[Task directions]:
Under this line are the records; write out word for word the part that begins at the line containing "## 1. vba는 무엇인가?" and ends at the line containing "- 생성하는 모든 VBA", and no more.

_ _ _ _ _ _ _

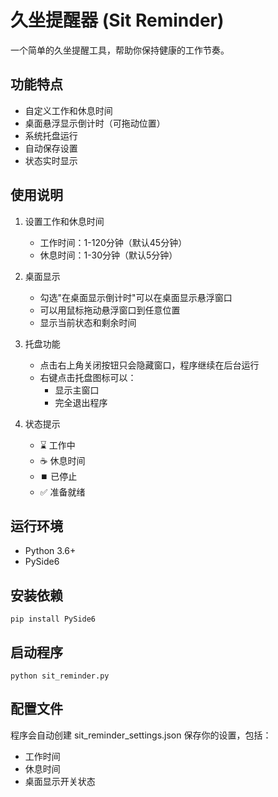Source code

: # 久坐提醒器 (Sit Reminder)

一个简单的久坐提醒工具，帮助你保持健康的工作节奏。

## 功能特点

- 自定义工作和休息时间
- 桌面悬浮显示倒计时（可拖动位置）
- 系统托盘运行
- 自动保存设置
- 状态实时显示

## 使用说明

1. 设置工作和休息时间
   - 工作时间：1-120分钟（默认45分钟）
   - 休息时间：1-30分钟（默认5分钟）

2. 桌面显示
   - 勾选"在桌面显示倒计时"可以在桌面显示悬浮窗口
   - 可以用鼠标拖动悬浮窗口到任意位置
   - 显示当前状态和剩余时间

3. 托盘功能
   - 点击右上角关闭按钮只会隐藏窗口，程序继续在后台运行
   - 右键点击托盘图标可以：
     * 显示主窗口
     * 完全退出程序

4. 状态提示
   - ⌛ 工作中
   - ☕ 休息时间
   - ⏹️ 已停止
   - ✅ 准备就绪

## 运行环境

- Python 3.6+
- PySide6

## 安装依赖

    pip install PySide6

## 启动程序

    python sit_reminder.py

## 配置文件

程序会自动创建 sit_reminder_settings.json 保存你的设置，包括：
- 工作时间
- 休息时间
- 桌面显示开关状态
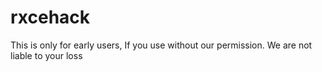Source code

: # rxcehack
This is only for early users, If you use without our permission. We are not liable to your loss 
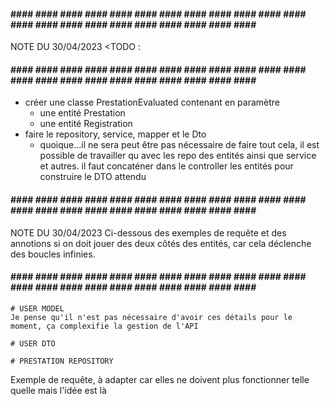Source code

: #### #### #### #### #### #### #### #### #### #### #### #### #### #### #### #### #### #### #### #### #### #### #### #### 
NOTE DU 30/04/2023
<TODO : 
#### #### #### #### #### #### #### #### #### #### #### #### #### #### #### #### #### #### #### #### #### #### #### #### 
- créer une classe PrestationEvaluated contenant en paramètre
    - une entité Prestation
    - une entité Registration 
- faire le repository, service, mapper et le Dto
    - quoique...il ne sera peut être pas nécessaire de faire tout cela, il est possible de travailler qu avec les repo
    des entités ainsi que service et autres. il faut concaténer dans le controller les entités pour construire le DTO
    attendu

#### #### #### #### #### #### #### #### #### #### #### #### #### #### #### #### #### #### #### #### #### #### #### #### 
NOTE DU 30/04/2023
Ci-dessous des exemples de requête et des annotions si on doit jouer des deux côtés des entités, car cela déclenche des 
boucles infinies.
#### #### #### #### #### #### #### #### #### #### #### #### #### #### #### #### #### #### #### #### #### #### #### #### 
    
    
    # USER MODEL
    Je pense qu'il n'est pas nécessaire d'avoir ces détails pour le moment, ça complexifie la gestion de l'API
<!--     
    @OneToMany(mappedBy = "creator", fetch = FetchType.LAZY)
    @JsonBackReference
    private List<Prestation> creations;

    @ManyToMany(fetch = FetchType.LAZY)
    @JsonIdentityInfo(generator = ObjectIdGenerators.PropertyGenerator.class, property = "id")
    @JoinTable(name = "registration", joinColumns = @JoinColumn(name = "user_id"), inverseJoinColumns = @JoinColumn(name = "prestation_id"))
    private List<Prestation> registrations; 
-->

    # USER DTO
<!-- 
    private List<Registration> registrations;
    private List<Prestation> creations;
-->

    # PRESTATION REPOSITORY 

Exemple de requête, à adapter car elles ne doivent plus fonctionner telle quelle mais l'idée est là
<!-- 
    @Query("SELECT p.title, p.duration, p.add_point, r.comment, r.evaluation FROM
    Prestation p JOIN Registration r WHERE r.id = :id")
    Prestation findByIdWithCommentAndEvaluation(@Param("id") Long id);

    @Query("SELECT p.title, p.duration, p.add_point, r.comment, r.evaluation FROM
    Prestation p JOIN Registration r")
    Iterable<Prestation> findAllWithCommentAndEvaluation(); 
-->


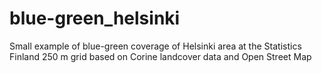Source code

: # blue-green_helsinki
Small example of blue-green coverage of Helsinki area at the Statistics Finland 250 m grid based on Corine landcover data and Open Street Map
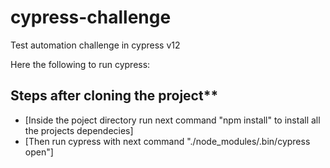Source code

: # cypress-challenge

Test automation challenge in cypress v12

Here the following to run cypress:

## Steps after cloning the project** 

- [Inside the poject directory run next command "npm install" to install all the projects dependecies]
- [Then run cypress with next command "./node_modules/.bin/cypress open"] 


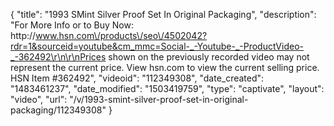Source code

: {
    "title": "1993 SMint Silver Proof Set In Original Packaging",
    "description": "For More Info or to Buy Now: http:\/\/www.hsn.com\/products\/seo\/4502042?rdr=1&sourceid=youtube&cm_mmc=Social-_-Youtube-_-ProductVideo-_-362492\r\n\r\nPrices shown on the previously recorded video may not represent the current price.  View hsn.com to view the current selling price. HSN Item #362492",
    "videoid": "112349308",
    "date_created": "1483461237",
    "date_modified": "1503419759",
    "type": "captivate",
    "layout": "video",
    "url": "\/v\/1993-smint-silver-proof-set-in-original-packaging\/112349308"
}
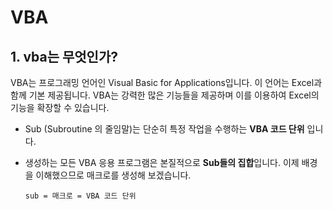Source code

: # VBA

## 1. vba는 무엇인가?

VBA는 프로그래밍 언어인 Visual Basic for Applications입니다. 이 언어는 Excel과 함께 기본 제공됩니다. VBA는 강력한 많은 기능들을 제공하며 이를 이용하여 Excel의 기능을 확장할 수 있습니다.

- Sub (Subroutine 의 줄임말)는 단순히 특정 작업을 수행하는 **VBA 코드 단위** 입니다. 

- 생성하는 모든 VBA 응용 프로그램은 본질적으로 **Sub들의 집합**입니다. 이제 배경을 이해했으므로 매크로를 생성해 보겠습니다.

  `sub = 매크로 = VBA 코드 단위`



##
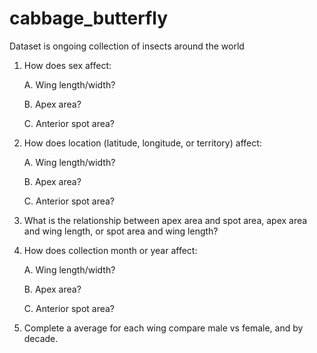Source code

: # cabbage_butterfly
Dataset is ongoing collection of insects around the world
1. How does sex affect:

      A. Wing length/width?

      B. Apex area?

      C. Anterior spot area?

2. How does location (latitude, longitude, or territory) affect:

      A. Wing length/width?

      B. Apex area?

      C. Anterior spot area?

3. What is the relationship between apex area and spot area, apex area and wing length, or spot area and wing length?

4. How does collection month or year affect:

      A. Wing length/width?

      B. Apex area?

      C. Anterior spot area?

5. Complete a average for each wing compare male vs female, and by decade. 
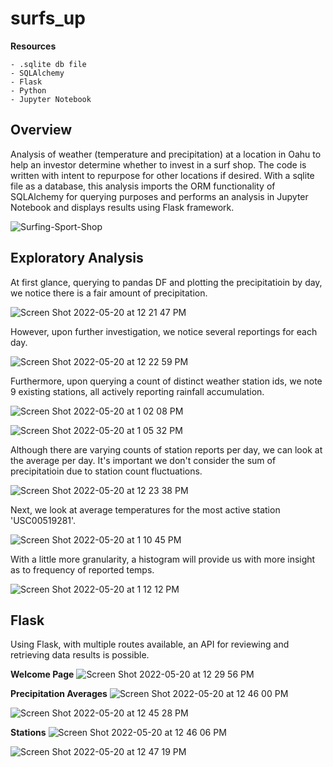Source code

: # surfs_up

**Resources**
    
    - .sqlite db file
    - SQLAlchemy
    - Flask
    - Python
    - Jupyter Notebook
    
## Overview
 
Analysis of weather (temperature and precipitation) at a location in Oahu to help an investor determine whether to invest in a surf shop.  The code is written with intent to repurpose for other locations if desired.  With a sqlite file as a database, this analysis imports the ORM functionality of SQLAlchemy for querying purposes and performs an analysis in Jupyter Notebook and displays results using Flask framework.

![Surfing-Sport-Shop](https://user-images.githubusercontent.com/100544761/169579363-b79c4501-ab1b-444d-a838-e47d7ce1500c.jpeg)

## Exploratory Analysis

At first glance, querying to pandas DF and plotting the precipitatioin by day, we notice there is a fair amount of precipitation.  

![Screen Shot 2022-05-20 at 12 21 47 PM](https://user-images.githubusercontent.com/100544761/169586920-7a7e8201-5136-4f44-9e8f-fc79ffc34904.png)

However, upon further investigation, we notice several reportings for each day.  

![Screen Shot 2022-05-20 at 12 22 59 PM](https://user-images.githubusercontent.com/100544761/169586982-623f609e-33a1-438f-97a7-5b3983922d81.png)

Furthermore, upon querying a count of distinct weather station ids, we note 9 existing stations, all actively reporting rainfall accumulation.  

![Screen Shot 2022-05-20 at 1 02 08 PM](https://user-images.githubusercontent.com/100544761/169587078-cd73b3f7-3754-4eba-8aeb-cca16279a203.png)

![Screen Shot 2022-05-20 at 1 05 32 PM](https://user-images.githubusercontent.com/100544761/169587310-4f8968c9-b6eb-49b9-9cdc-96038a9851de.png)

Although there are varying counts of station reports per day, we can look at the average per day.  It's important we don't consider the sum of precipitatioin due to station count fluctuations.

![Screen Shot 2022-05-20 at 12 23 38 PM](https://user-images.githubusercontent.com/100544761/169587873-68e2d8fd-5fea-4596-a0ff-687641405f99.png)

Next, we look at average temperatures for the most active station 'USC00519281'.

![Screen Shot 2022-05-20 at 1 10 45 PM](https://user-images.githubusercontent.com/100544761/169588090-a4bf3eb2-25bc-4f91-a85a-f92a32fe125c.png)

With a little more granularity, a histogram will provide us with more insight as to frequency of reported temps.

![Screen Shot 2022-05-20 at 1 12 12 PM](https://user-images.githubusercontent.com/100544761/169588257-929f57f7-73a3-4057-bcac-0b98f666ed78.png)

## Flask

Using Flask, with multiple routes available, an API for reviewing and retrieving data results is possible.

**Welcome Page**
![Screen Shot 2022-05-20 at 12 29 56 PM](https://user-images.githubusercontent.com/100544761/169588678-bf080afd-6e59-4005-b96a-8ef1d28f9fdb.png)

**Precipitation Averages**
![Screen Shot 2022-05-20 at 12 46 00 PM](https://user-images.githubusercontent.com/100544761/169588796-05da36fa-ac14-4ba5-8cfc-2bda36f2b8bd.png)

![Screen Shot 2022-05-20 at 12 45 28 PM](https://user-images.githubusercontent.com/100544761/169588818-2227594f-ba6f-4c6e-b07a-37e6d422bf50.png)

**Stations**
![Screen Shot 2022-05-20 at 12 46 06 PM](https://user-images.githubusercontent.com/100544761/169588951-d1daa1d8-128a-4c97-bac8-9b267ed61d65.png)

![Screen Shot 2022-05-20 at 12 47 19 PM](https://user-images.githubusercontent.com/100544761/169588903-743a4f05-dfc6-4635-a8d7-5b509fead524.png)
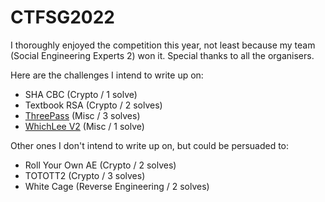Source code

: # CTFSG2022

I thoroughly enjoyed the competition this year, not least because my team (Social Engineering Experts 2) won it. Special thanks to all the organisers.

Here are the challenges I intend to write up on:
- SHA CBC (Crypto / 1 solve)
- Textbook RSA (Crypto / 2 solves)
- [ThreePass](ThreePass.ipynb) (Misc / 3 solves)
- [WhichLee V2](WhichLeeV2.ipynb) (Misc / 1 solve)

Other ones I don't intend to write up on, but could be persuaded to:
- Roll Your Own AE (Crypto / 2 solves)
- TOTOTT2 (Crypto / 3 solves)
- White Cage (Reverse Engineering / 2 solves)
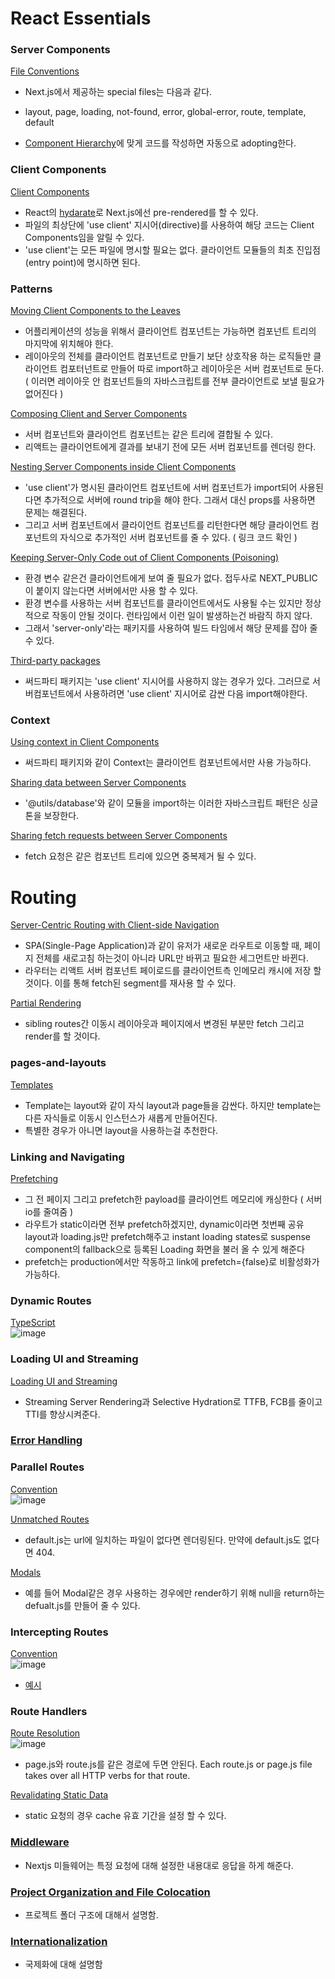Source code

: # React Essentials
### Server Components
[File Conventions](https://nextjs.org/docs/app/building-your-application/routing#file-conventions)
- Next.js에서 제공하는 special files는 다음과 같다.
- layout, page, loading, not-found, error, global-error, route, template, default

- [Component Hierarchy](https://nextjs.org/docs/app/building-your-application/routing#file-conventions)에 맞게 코드를 작성하면 자동으로 adopting한다.

### Client Components
[Client Components](https://nextjs.org/docs/getting-started/react-essentials#client-components)
- React의 [hydarate](https://react.dev/reference/react-dom/client/hydrateRoot)로 Next.js에선 pre-rendered를 할 수 있다.
- 파일의 최상단에 'use client' 지시어(directive)를 사용하여 해당 코드는 Client Components임을 알릴 수 있다.
- 'use client'는 모든 파일에 명시할 필요는 없다. 클라이언트 모듈들의 최초 진입점(entry point)에 명시하면 된다.

### Patterns
[Moving Client Components to the Leaves](https://nextjs.org/docs/getting-started/react-essentials#moving-client-components-to-the-leaves)
- 어플리케이션의 성능을 위해서 클라이언트 컴포넌트는 가능하면 컴포넌트 트리의 마지막에 위치해야 한다.
- 레이아웃의 전체를 클라이언트 컴포넌트로 만들기 보단 상호작용 하는 로직들만 클라이언트 컴포터넌트로 만들어 따로 import하고 레이아웃은 서버 컴포넌트로 둔다. ( 이러면 레이아웃 안 컴포넌트들의 자바스크립트를 전부 클라이언트로 보낼 필요가 없어진다 )

[Composing Client and Server Components](https://nextjs.org/docs/getting-started/react-essentials#composing-client-and-server-components)
- 서버 컴포넌트와 클라이언트 컴포넌트는 같은 트리에 결합될 수 있다.
- 리액트는 클라이언트에게 결과를 보내기 전에 모든 서버 컴포넌트를 렌더링 한다.

[Nesting Server Components inside Client Components](https://nextjs.org/docs/getting-started/react-essentials#composing-client-and-server-components)
- 'use client'가 명시된 클라이언트 컴포넌트에 서버 컴포넌트가 import되어 사용된다면 추가적으로 서버에 round trip을 해야 한다. 그래서 대신 props를 사용하면 문제는 해결된다.
- 그리고 서버 컴포넌트에서 클라이언트 컴포넌트를 리턴한다면 해당 클라이언트 컴포넌트의 자식으로 추가적인 서버 컴포넌트를 줄 수 있다. ( 링크 코드 확인 )

[Keeping Server-Only Code out of Client Components (Poisoning)](https://nextjs.org/docs/getting-started/react-essentials#keeping-server-only-code-out-of-client-components-poisoning)
- 환경 변수 같은건 클라이언트에게 보여 줄 필요가 없다. 접두사로 NEXT_PUBLIC이 붙이지 않는다면 서버에서만 사용 할 수 있다.
- 환경 변수를 사용하는 서버 컴포넌트를 클라이언트에서도 사용될 수는 있지만 정상적으로 작동이 안될 것이다. 런타임에서 이런 일이 발생하는건 바람직 하지 않다.
- 그래서 'server-only'라는 패키지를 사용하여 빌드 타임에서 해당 문제를 잡아 줄 수 있다.

[Third-party packages](https://nextjs.org/docs/getting-started/react-essentials#third-party-packages)
- 써드파티 패키지는 'use client' 지시어를 사용하지 않는 경우가 있다. 그러므로 서버컴포넌트에서 사용하려면 'use client' 지시어로 감싼 다음 import해야한다.

### Context
[Using context in Client Components](https://nextjs.org/docs/getting-started/react-essentials#using-context-in-client-components)
- 써드파티 패키지와 같이 Context는 클라이언트 컴포넌트에서만 사용 가능하다.

[Sharing data between Server Components](https://nextjs.org/docs/getting-started/react-essentials#rendering-third-party-context-providers-in-server-components)
- '@utils/database'와 같이 모듈을 import하는 이러한 자바스크립트 패턴은 싱글톤을 보장한다.

[Sharing fetch requests between Server Components](https://nextjs.org/docs/getting-started/react-essentials#sharing-fetch-requests-between-server-components)
- fetch 요청은 같은 컴포넌트 트리에 있으면 중복제거 될 수 있다.

# Routing

[Server-Centric Routing with Client-side Navigation](https://nextjs.org/docs/app/building-your-application/routing#server-centric-routing-with-client-side-navigation)
- SPA(Single-Page Application)과 같이 유저가 새로운 라우트로 이동할 때, 페이지 전체를 새로고침 하는것이 아니라 URL만 바뀌고 필요한 세그먼트만 바뀐다.
- 라우터는 리액트 서버 컴포넌트 페이로드를 클라이언트측 인메모리 캐시에 저장 할 것이다. 이를 통해 fetch된 segment를 재사용 할 수 있다.

[Partial Rendering](https://nextjs.org/docs/app/building-your-application/routing#partial-rendering)
- sibling routes간 이동시 레이아웃과 페이지에서 변경된 부분만 fetch 그리고 render를 할 것이다.

### pages-and-layouts
[Templates](https://nextjs.org/docs/app/building-your-application/routing/pages-and-layouts#templates)
- Template는 layout와 같이 자식 layout과 page들을 감싼다. 하지만 template는 다른 자식들로 이동시 인스턴스가 새롭게 만들어진다.
- 특별한 경우가 아니면 layout을 사용하는걸 추천한다.

### Linking and Navigating
[Prefetching](https://nextjs.org/docs/app/building-your-application/routing/linking-and-navigating#prefetching)
- 그 전 페이지 그리고 prefetch한 payload를 클라이언트 메모리에 캐싱한다 ( 서버 io를 줄여줌 )
- 라우트가 static이라면 전부 prefetch하겠지만, dynamic이라면 첫번째 공유 layout과 loading.js만 prefetch해주고 instant loading states로 suspense component의 fallback으로 등록된 Loading 화면을 불러 올 수 있게 해준다
- prefetch는 production에서만 작동하고 link에 prefetch={false}로 비활성화가 가능하다.

### Dynamic Routes
[TypeScript](https://nextjs.org/docs/app/building-your-application/routing/dynamic-routes#typescript)<br/>
![image](https://github.com/Nnagman/TIL/assets/16336810/45dd086a-d0bb-4c6d-823a-d7009de52273)

### Loading UI and Streaming
[Loading UI and Streaming](https://nextjs.org/docs/app/building-your-application/routing/loading-ui-and-streaming#streaming-with-suspense)
- Streaming Server Rendering과 Selective Hydration로 TTFB, FCB를 줄이고 TTI를 향상시켜준다.

### [Error Handling](https://nextjs.org/docs/app/building-your-application/routing/error-handling)

### Parallel Routes
[Convention](https://nextjs.org/docs/app/building-your-application/routing/parallel-routes#convention)<br/>
![image](https://github.com/Nnagman/TIL/assets/16336810/5361bea7-9c8c-462a-9a8f-9527f05d424c)

[Unmatched Routes](https://nextjs.org/docs/app/building-your-application/routing/parallel-routes#unmatched-routes)
- default.js는 url에 일치하는 파일이 없다면 렌더링된다. 만약에 default.js도 없다면 404.

[Modals](https://nextjs.org/docs/app/building-your-application/routing/parallel-routes#modals)
- 예를 들어 Modal같은 경우 사용하는 경우에만 render하기 위해 null을 return하는 defualt.js를 만들어 줄 수 있다.

### Intercepting Routes
[Convention](https://nextjs.org/docs/app/building-your-application/routing/intercepting-routes#convention)<br/>
![image](https://github.com/Nnagman/TIL/assets/16336810/da6171d3-09a2-41a6-9c6d-8d793ee529e9)
- [예시](https://github.com/vercel-labs/nextgram/tree/main/src/app)

### Route Handlers
[Route Resolution](https://nextjs.org/docs/app/building-your-application/routing/router-handlers#route-resolution)
<br/>
![image](https://github.com/Nnagman/TIL/assets/16336810/f2fb6c21-279c-4125-8ad6-b6e96e3fce46)
- page.js와 route.js를 같은 경로에 두면 안된다. Each route.js or page.js file takes over all HTTP verbs for that route.

[Revalidating Static Data](https://nextjs.org/docs/app/building-your-application/routing/router-handlers#revalidating-static-data)
- static 요청의 경우 cache 유효 기간을 설정 할 수 있다.

### [Middleware](https://nextjs.org/docs/app/building-your-application/routing/middleware)
- Nextjs 미들웨어는 특정 요청에 대해 설정한 내용대로 응답을 하게 해준다.

### [Project Organization and File Colocation](https://nextjs.org/docs/app/building-your-application/routing/colocation)
- 프로젝트 폴더 구조에 대해서 설명함.

### [Internationalization](https://nextjs.org/docs/app/building-your-application/routing/internationalization)
- 국제화에 대해 설명함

_ _ _ _ _ _ _

[Written answer]:
## 1. vba는 무엇인가?

VBA는 프로그래밍 언어인 Visual Basic for Applications입니다. 이 언어는 Excel과 함께 기본 제공됩니다. VBA는 강력한 많은 기능들을 제공하며 이를 이용하여 Excel의 기능을 확장할 수 있습니다.

- Sub (Subroutine 의 줄임말)는 단순히 특정 작업을 수행하는 **VBA 코드 단위** 입니다. 

- 생성하는 모든 VBA 응용 프로그램은 본질적으로 **Sub들의 집합**입니다. 이제 배경을 이해했으므로 매크로를 생성해 보겠습니다.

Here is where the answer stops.